Pedro Pereira, David Albrecht and Ricardo Henriques tell us about their recent publication in Frontiers in Immunology, where they discuss how fixation protocols can affect super-resolution imaging of the cell cytoskeleton.

 

Light microscopy is a key tool in modern cell biology. Conventional light microscopy is limited in its resolving capacity to about ~250 nm, in practical terms this means that any biological details smaller than ~250 nm are blurred and cannot be accurately discriminated.

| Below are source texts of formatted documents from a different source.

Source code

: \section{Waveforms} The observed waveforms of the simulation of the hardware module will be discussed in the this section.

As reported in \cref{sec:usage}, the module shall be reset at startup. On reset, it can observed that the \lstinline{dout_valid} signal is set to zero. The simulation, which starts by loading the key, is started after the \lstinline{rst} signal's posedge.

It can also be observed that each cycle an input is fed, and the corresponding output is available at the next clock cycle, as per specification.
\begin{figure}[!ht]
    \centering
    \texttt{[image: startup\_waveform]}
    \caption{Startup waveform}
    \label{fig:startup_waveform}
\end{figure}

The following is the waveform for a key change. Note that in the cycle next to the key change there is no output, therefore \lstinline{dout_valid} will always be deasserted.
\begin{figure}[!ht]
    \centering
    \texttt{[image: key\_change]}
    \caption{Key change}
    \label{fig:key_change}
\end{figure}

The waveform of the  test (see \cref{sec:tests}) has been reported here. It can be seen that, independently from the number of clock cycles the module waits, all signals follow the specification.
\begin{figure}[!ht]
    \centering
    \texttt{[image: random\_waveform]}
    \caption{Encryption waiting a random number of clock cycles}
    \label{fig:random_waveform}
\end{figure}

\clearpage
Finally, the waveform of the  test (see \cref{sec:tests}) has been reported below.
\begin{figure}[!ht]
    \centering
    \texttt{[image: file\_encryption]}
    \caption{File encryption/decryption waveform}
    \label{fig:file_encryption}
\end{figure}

This limitation is critical if we consider for example that all known viruses capable of infecting human cells have sizes close to or smaller than this resolution limit. Super-resolution microscopy is a family of recently developed light microscopy techniques that can overcome this resolution limit. It holds the potential to resolve cellular structures and viruses at near-molecular scales (~20nm). However, as a new field of study, super-resolution microscopy also has some teething troubles due to the long history of established sample preparation protocols inherited from conventional light microscopy. Protocols that were previously acceptable may be inadequate for super-resolution microscopy with its greater resolving power, as the inaccuracies are no longer masked by the blurred image. In this work we aimed to showcase how one key step in sample preparation, fixation, can have a considerable effect if not done properly.

 

Our objective was to understand if common fixation protocols that have different effects on the cell cytoskeleton (in this case actin) influence the organization of a protein (CD4) that is homogenously distributed at the cell surface. We used this simple question as a way of showcasing how protocol reliability and artifact identification are essential aspects of super-resolution microscopy. Further, we use our work to highlight different tools that are now available for each researcher to establish the influence of fixation for their own research question.

 

Using a famous pop culture reference “with great power comes great responsibility”. Super-resolution microscopy techniques allow near molecular scale resolution (~ 20 nm), a 10-fold improvement to what can be achieved with diffraction limited microscopes. Importantly, nowadays this is possible on commercial systems that have become commonly available through imaging facilities and which can be used without the need for any user specialised knowledge. The potential to routinely and easily obtain biological details at the single protein level can be hindered by established sample preparation protocols that were developed for light microscopes where any inaccuracies were masked by the diffraction limit. Hence, any handling we do of our sample should be made in a way that preserves its original nature and does not introduce artifacts that could lead to misinterpretation of the data collected.

 

Let us imagine you are on a plane high up in the sky. You look down through the window and all the cities seem more or less the same. You could use very large features like the River Thames to discern that you are actually flying over London, but you have hardly any chance to find your home or your workplace. Super-Resolution microscopy would be the equivalent of giving you binoculars to zoom in. This enables you to identify your street specifically, because now you can actually see individual buildings, the local pub or your corner shop. In this case bad sample preparation would be the equivalent to having the plane window full of condensation. Even with the best binoculars you will not be able to resolve and identify small features and no matter what the city is now distorted. 

 

There is no such thing as a magic bullet when it comes to a sample preparation protocol. The protocols are as vast as the samples analysed or the techniques employed. This said it would be extremely interesting to understand the specific effects different sample preparation approaches have on the cellular organization, for example extending the analysis we did here to more fixatives, buffers and temperatures.